Wie zukunftsorientiert gründet Deutschland?

Auf medialen und politischen Bühnen werden dieser Tage viele Stimmen laut, die eine Digitalisierungs- und Innovationsscheu der deutschen Wirtschaft sowie eine Gründungszurückhaltung beklagen. Aber ist das wirklich so und haben wir zu wenig Startups und andere Neugründungen, die technologische Zukunftsthemen als Geschäftsgegenstand auserkoren haben? In meiner Wahrnehmung als Datenanalyst brodelt unsere techbasierte Startup-Szene bundesweit. Ein prüfender Blick ins Handelsregister bestätigt das und meldet, dass sich alleine im vergangenen Jahr 2022 15.181 Unternehmen gegründet haben, die sich technologisch mit Zukunftsthemen beschäftigen. Damit sind als Basis dieses Beitrags junge Unternehmen gemeint, die Umweltschutz, Erneuerbare Energien, Softwareentwicklung und KI, Mobilität und Lebensmittelforschung in ihrer Firmen-DNA tragen. 
Von   Robert Sperl   |  Geschäftsführer   |  databyte GmbH
6. Juli 2023

In puncto Geschlechterverteilung der Führungspersonen könnte sich die Tech-Szene jedoch zeitgemäßer zeigen. Frauen sind in der bundesweiten Gründerszene nach wie vor unterrepräsentiert und das gilt insbesondere für Unternehmensgründungen mit technologischen Themen. In den meisten hier vorgestellten Branchen existieren nicht mehr als 10 % weiblich geführte Firmen. Einzig Food Tech ist hier schon einen Schritt weiter und kann mit immerhin 17 % Unternehmen punkten, in denen mindestens eine Frau die Geschäfte führt.

Wo stehen wir denn nun mit IT und KI?

Ohne Software keine Digitalisierung. Im letzten Jahr spiegelte das Handelsregister den großen  Bedarf an frischen Begleitern des digitalen Wandels wider: 5.466 IT-Unternehmen betraten das Parkett. Mehr, also jeweils über 6.000 neue IT-Startups, gab es nur in den drei Jahren zuvor, was sicher mit dem sprunghaften Anstieg benötigter IT-Unterstützung zu Corona Zeiten zu tun hat. Die prozentual höchste Dichte an IT-Startups weist übrigens unsere Hauptstadt auf: 5,6 % aller wirtschaftsaktiven Unternehmen in Berlin agieren in der Softwarebranche. Leider offenbart die Branche jedoch noch einen tiefen Gender Gap: In nur 9 % aller deutschen IT-Unternehmen wirkt eine Frau als Geschäftsführerin.

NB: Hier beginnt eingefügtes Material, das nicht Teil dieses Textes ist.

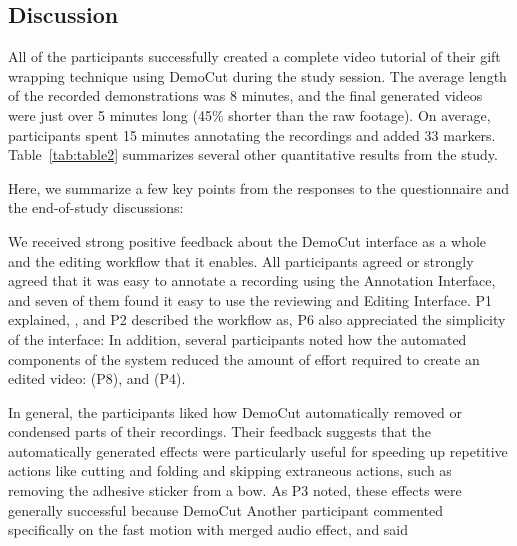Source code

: \subsection{Discussion}
All of the participants successfully created a complete video tutorial
of their gift wrapping technique using DemoCut during the study
session. The average length of the recorded demonstrations was 8
minutes, and the final generated videos were just over 5 minutes long
(45\% shorter than the raw footage). On average, participants spent 15
minutes annotating the recordings and added 33
markers. Table~\ref{tab:table2} summarizes several other quantitative
results from the study.

Here, we summarize a few key points from the responses to the
questionnaire and the end-of-study discussions:

We received strong positive
feedback about the DemoCut interface as a whole and the editing
workflow that it enables. All participants agreed or strongly agreed that
it was easy to annotate a recording using the Annotation Interface, and seven
of them found it easy to use the reviewing and Editing Interface.
%
P1 explained, ,
and P2 described the workflow as, 
%
P6 also appreciated the simplicity of the interface: 
%
In addition, several participants noted how the automated components
of the system reduced the amount of effort required to create an
edited video:  (P8), and  (P4).

 In general, the participants
liked how DemoCut automatically removed or condensed parts of their
recordings. Their feedback suggests that the automatically generated
effects were particularly useful for speeding up repetitive actions
like cutting and folding and skipping extraneous actions, such as removing
the adhesive sticker from a bow. As P3 noted, these effects were generally successful because
DemoCut  Another participant commented specifically
on the fast motion with merged audio effect, and said  %

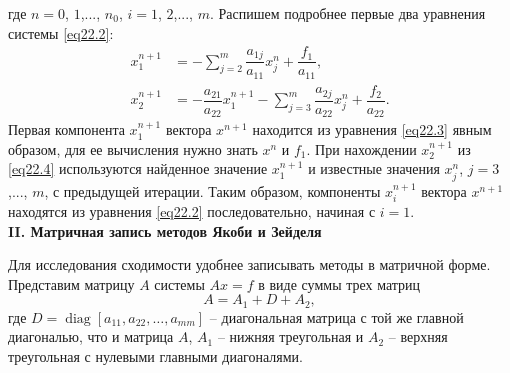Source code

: где $n=0$, $1$,..., $n_{0}$, $i=1$, $2$,..., $m$. 
Распишем подробнее первые два уравнения системы \eqref{eq22.2}: 
\begin{align}
\label{eq22.3}
    x_{1}^{n+1} &=-\sum ^{m}_{j=2}\dfrac{a_{1j}}{a_{11}}x_{j}^{n}+\dfrac{f_{1}}{a_{11}},\\
\label{eq22.4}
x_{2}^{n+1}&=-\dfrac{a_{21}}{a_{22}}x_{1}^{n+1}-\sum ^{m}_{j=3}\dfrac{a_{2j}}{a_{22}}x_{j}^{n}+\dfrac{f_{2}}{a_{22}}.
\end{align}
Первая компонента $x_{1}^{n+1}$ вектора $x^{n+1}$ находится из уравнения \eqref{eq22.3} явным образом, для ее вычисления нужно знать $x^{n}$ и $f_1$. 
При нахождении $x_{2}^{n+1}$ из \eqref{eq22.4} используются найденное значение $x_{1}^{n+1}$ и известные значения $x_{j}^{n}$, $j=3$,..., $m$, с предыдущей итерации. Таким образом, компоненты $x_{i}^{n+1}$ вектора $x^{n+1}$ находятся из уравнения \eqref{eq22.2} последовательно, начиная с $i=1$.\\

\textbf{II. Матричная запись методов Якоби и Зейделя}

\par Для исследования сходимости удобнее записывать методы в матричной форме. 
Представим матрицу $A$ системы $Ax=f$ в виде суммы трех матриц 
$$A=A_{1}+D+A_{2},$$ 
где $D=\operatorname{diag}\left[ a_{11},a_{22},\ldots,a_{mm}\right]$ -- диагональная матрица с той же главной диагональю, что и матрица $A$, $A_{1}$ -- нижняя треугольная и $A_{2}$ -- верхняя треугольная с нулевыми главными диагоналями.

Die kommenden Jahre werden zeigen, ob sich deutsche Entwickler auch im Zukunftsmarkt der Künstlichen Intelligenz auf internationalem Parkett beweisen können. Die Szene entwickelt sich dynamisch und konzentriert sich hierzulande noch stärker als andere IT-Zweige auf Großstädte. Laut einer aktuellen Untersuchung des Bundesministeriums für Wirtschaft und Klimaschutz[1] sind 93 % aller KI-Startups in Ballungszentren mit  Hotspots in  Berlin, München, Hamburg, Köln und Frankfurt angesiedelt.

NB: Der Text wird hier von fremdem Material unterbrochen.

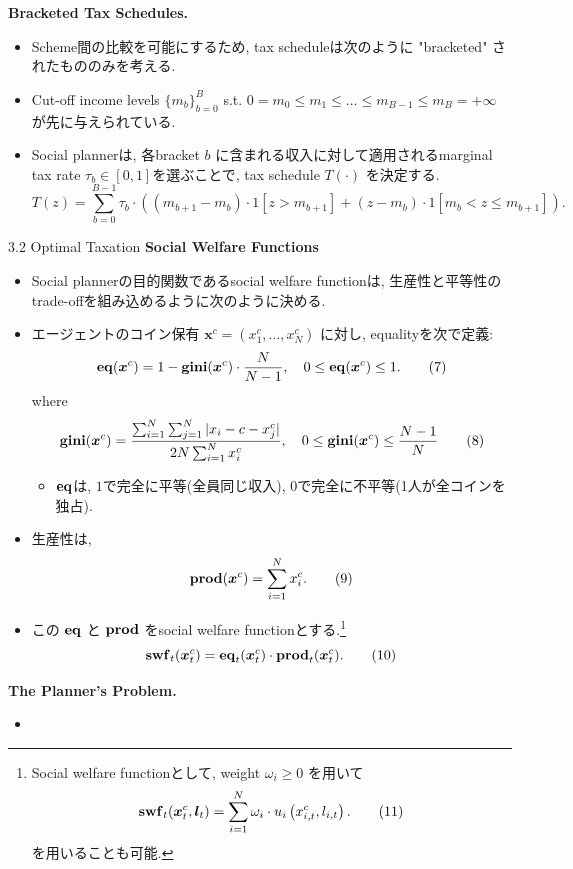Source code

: \documentclass[unicode,aspectratio=169,11pt]{beamer}
\begin{document}
\begin{frame}{}{}
{\bf Bracketed Tax Schedules.}
\begin{itemize}
    \item Scheme間の比較を可能にするため, tax scheduleは次のように "bracketed" されたもののみを考える.
    \item Cut-off income levels $\{m_b\}_{b = 0}^B$ s.t. $0 = m_0 \le m_1 \le \dots \le m_{B-1}\le m_B = +\infty$ が先に与えられている.
    \item Social plannerは, 各bracket $b$ に含まれる収入に対して適用されるmarginal tax rate $\tau_b \in [0,1]$を選ぶことで, tax schedule $T(\cdot)$ を決定する.
    \[ T(z) = \sum_{b = 0}^{B-1} \tau_b \cdot \left((m_{b+1}-m_{b}) \cdot 1[z > m_{b+1}] + (z - m_b)\cdot 1[m_b < z \le m_{b+1}]\right).\]
\end{itemize}
\end{frame}

\begin{frame}{3.2 Optimal Taxation}{}
{\bf Social Welfare Functions}
\begin{itemize}
    \item Social plannerの目的関数であるsocial welfare functionは, 生産性と平等性のtrade-offを組み込めるように次のように決める.
    \item エージェントのコイン保有 $\bm{x}^c = (x_1^c, \dots, x_N^c)$ に対し, equalityを次で定義:
    \[ {\bf{eq}}(\bm{x}^c) = 1 - {\bf{gini}}(\bm{x}^c)\cdot \frac{N}{N-1},\ \ \ 0 \le {\bf eq}(\bm{x}^c)\le 1.\tag{7} \]
    where
    \[ {\bf{gini}}(\bm{x}^c) = \frac{\sum_{i=1}^N\sum_{j=1}^N |x_{i}-c - x_{j}^c|}{2N \sum_{i=1}^N x_{i}^c},
    \ \ \ 0 \le {\bf gini}(\bm{x}^c) \le \frac{N-1}{N}\tag{8} \]
    \begin{itemize}
        \item ${\bf eq}$は, $1$で完全に平等(全員同じ収入), $0$で完全に不平等(1人が全コインを独占).
    \end{itemize}
\end{itemize}
\end{frame}

\begin{frame}{}{}
    \begin{itemize}
        \item 生産性は, 
        \[ {\bf prod}(\bm{x}^c) = \sum_{i=1}^N x_{i}^c. \tag{9} \]
        \item この ${\bf eq}$ と ${\bf prod}$ をsocial welfare functionとする.\footnote{Social welfare functionとして, weight $\omega_i \ge 0$ を用いて
        \[ {\bf swf}_t(\bm{x}_t^c, \bm{l}_t) = \sum_{i = 1}^N \omega_i \cdot u_i\left(x_{i,t}^c, l_{i,t}\right). \tag{11}\]
        を用いることも可能.}
        \[ {\bf swf}_t(\bm{x}_t^c) = {\bf eq}_t(\bm{x}_t^c) \cdot {\bf prod}_t (\bm{x}_t^c). \tag{10}\]
    \end{itemize}
\end{frame}

\begin{frame}{}{}
{\bf The Planner's Problem.}
\begin{itemize}
    \item 
\end{itemize}
\end{frame}
\end{document}
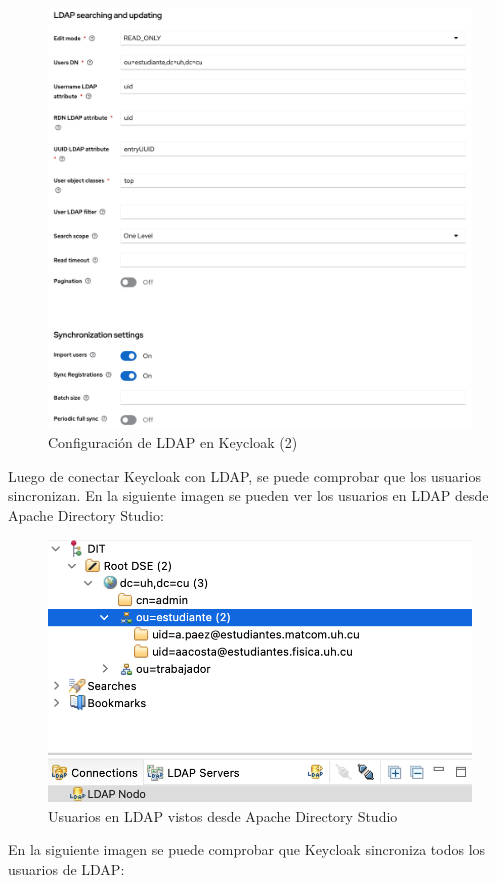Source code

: \begin{enumerate}
		\begin{figure}[H]
		\centering
		\includegraphics[width=0.9\linewidth]{Graphics/keycloak_configuracion_ldap2}
		\caption{Configuración de LDAP en Keycloak (2)}
		\label{fig:keycloakconfiguracionldap1}
	\end{figure}

	Luego de conectar Keycloak con LDAP, se puede comprobar que los usuarios sincronizan. En la siguiente imagen se pueden ver los usuarios en LDAP desde Apache Directory Studio:
	
	\begin{figure}[H]
		\centering
		\includegraphics[width=0.7\linewidth]{Graphics/ADS_usuarios}
		\caption{Usuarios en LDAP vistos desde Apache Directory Studio}
		\label{fig:adsusuarios}
	\end{figure}

	En la siguiente imagen se puede comprobar que Keycloak sincroniza todos los usuarios de LDAP:
	

\end{enumerate}
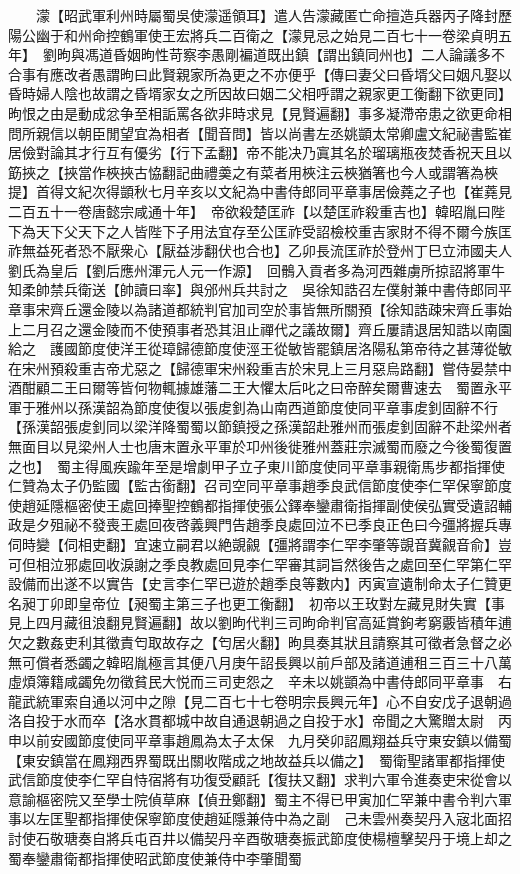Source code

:　　濛【昭武軍利州時屬蜀吳使濛遥領耳】遣人告濛藏匿亡命擅造兵器丙子降封歷陽公幽于和州命控鶴軍使王宏將兵二百衛之【濛見忌之始見二百七十一卷梁貞明五年】　劉昫與馮道昏姻昫性苛察李愚剛褊道既出鎮【謂出鎮同州也】二人論議多不合事有應改者愚謂昫曰此賢親家所為更之不亦便乎【傳曰妻父曰昏壻父曰姻凡娶以昏時婦人陰也故謂之昏壻家女之所因故曰姻二父相呼謂之親家更工衡翻下欲更同】昫恨之由是動成忿争至相詬罵各欲非時求見【見賢遍翻】事多凝滯帝患之欲更命相問所親信以朝臣閒望宜為相者【聞音問】皆以尚書左丞姚顗太常卿盧文紀祕書監崔居儉對論其才行互有優劣【行下孟翻】帝不能决乃寘其名於瑠璃瓶夜焚香祝天且以筯挾之【挾當作梜挾古恊翻記曲禮羮之有菜者用梜注云梜猶箸也今人或謂箸為梜提】首得文紀次得顗秋七月辛亥以文紀為中書侍郎同平章事居儉蕘之子也【崔蕘見二百五十一卷唐懿宗咸通十年】　帝欲殺楚匡祚【以楚匡祚殺重吉也】韓昭胤曰陛下為天下父天下之人皆陛下子用法宜存至公匡祚受詔檢校重吉家財不得不爾今族匡祚無益死者恐不厭衆心【厭益涉翻伏也合也】乙卯長流匡祚於登州丁巳立沛國夫人劉氏為皇后【劉后應州渾元人元一作源】　回鶻入貢者多為河西雜虜所掠詔將軍牛知柔帥禁兵衛送【帥讀曰率】與邠州兵共討之　吳徐知誥召左僕射兼中書侍郎同平章事宋齊丘還金陵以為諸道都統判官加司空於事皆無所關預【徐知誥疎宋齊丘事始上二月召之還金陵而不使預事者恐其沮止禪代之議故爾】齊丘屢請退居知誥以南園給之　護國節度使洋王從璋歸德節度使涇王從敏皆罷鎮居洛陽私第帝待之甚薄從敏在宋州預殺重吉帝尤惡之【歸德軍宋州殺重吉於宋見上三月惡烏路翻】嘗侍晏禁中酒酣顧二王曰爾等皆何物輒據雄藩二王大懼太后叱之曰帝醉矣爾曹速去　蜀置永平軍于雅州以孫漢韶為節度使復以張䖍釗為山南西道節度使同平章事䖍釗固辭不行【孫漢韶張䖍釗同以梁洋降蜀蜀以節鎮授之孫漢韶赴雅州而張䖍釗固辭不赴梁州者無面目以見梁州人士也唐末置永平軍於卭州後徙雅州蓋莊宗滅蜀而廢之今後蜀復置之也】　蜀主得風疾踰年至是增劇甲子立子東川節度使同平章事親衛馬步都指揮使仁贊為太子仍監國【監古銜翻】召司空同平章事趙季良武信節度使李仁罕保寧節度使趙延隱樞密使王處回捧聖控鶴都指揮使張公鐸奉鑾肅衛指揮副使侯弘實受遺詔輔政是夕殂祕不發喪王處回夜啓義興門告趙季良處回泣不已季良正色曰今彊將握兵專伺時變【伺相吏翻】宜速立嗣君以絶覬覦【彊將謂李仁罕李肇等覬音冀覦音俞】豈可但相泣邪處回收淚謝之季良教處回見李仁罕審其詞旨然後告之處回至仁罕第仁罕設備而出遂不以實告【史言李仁罕已遊於趙季良等數内】丙寅宣遺制命太子仁贊更名昶丁卯即皇帝位【昶蜀主第三子也更工衡翻】　初帝以王玫對左藏見財失實【事見上四月藏徂浪翻見賢遍翻】故以劉昫代判三司昫命判官高延賞鉤考窮覈皆積年逋欠之數姦吏利其徵責匄取故存之【匄居火翻】昫具奏其狀且請察其可徵者急督之必無可償者悉蠲之韓昭胤極言其便八月庚午詔長興以前戶部及諸道逋租三百三十八萬虛煩簿籍咸蠲免勿徵貧民大悦而三司吏怨之　辛未以姚顗為中書侍郎同平章事　右龍武統軍索自通以河中之隙【見二百七十七卷明宗長興元年】心不自安戊子退朝過洛自投于水而卒【洛水貫都城中故自通退朝過之自投于水】帝聞之大驚贈太尉　丙申以前安國節度使同平章事趙鳳為太子太保　九月癸卯詔鳳翔益兵守東安鎮以備蜀【東安鎮當在鳳翔西界蜀既出關收階成之地故益兵以備之】　蜀衛聖諸軍都指揮使武信節度使李仁罕自恃宿將有功復受顧託【復扶又翻】求判六軍令進奏吏宋從會以意諭樞密院又至學士院偵草麻【偵丑鄭翻】蜀主不得已甲寅加仁罕兼中書令判六軍事以左匡聖都指揮使保寧節度使趙延隱兼侍中為之副　己未雲州奏契丹入宼北面招討使石敬瑭奏自將兵屯百井以備契丹辛酉敬瑭奏振武節度使楊檀擊契丹于境上却之蜀奉鑾肅衛都指揮使昭武節度使兼侍中李肇聞蜀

Mit Innovationen die Energiewende schaffen

Nach einem jahrelangen Rückgang der Gründungszahlen für Unternehmen im Bereich Erneuerbarer Energien steigt die Zahl seit zwei Jahren wieder an und lag 2022 bei 4.073 Neufirmierungen. Hier liegt in Menge der Norden vorne: Gemessen am Gesamtwirtschaftsgeschehen führt Bremen das Bundeslandranking mit  6,1 % an, gefolgt von Mecklenburg-Vorpommern mit 5,8 % und Schleswig-Holstein mit 5,2 %.  Jede zehnte Company agiert unter weiblicher Regie.

Der aktuelle Anstieg von Neugründungen ist wahrscheinlich eine direkte Konsequenz erhöhten Drucks auf die Verwertbarkeit verfügbarer, energiewirtschaftlich nutzbarer Flächen. Angesichts des Bundesziels, bis 2030 den Anteil der Erneuerbaren am Bruttostromverbrauch auf bis zu 80 % zu erhöhen, werden diese Dringlichkeiten weiter zunehmen. Die aktuelle Heizungs- und Wärmepumpendiskussion wird sich aller Voraussicht nach in den kommenden Quartalen im Handelsregister durch Klima-Startups positiv niederschlagen   Das Erreichen der Klimaschutzziele gelingt nur mittels innovativer Ideen und dem Ausbau zukunftsfähiger Technologien, wie sie gerade bundesweit entstehen. Auch hier: 90 % der Companies haben ausschließlich männliche Mitglieder in der ersten Führungsebene.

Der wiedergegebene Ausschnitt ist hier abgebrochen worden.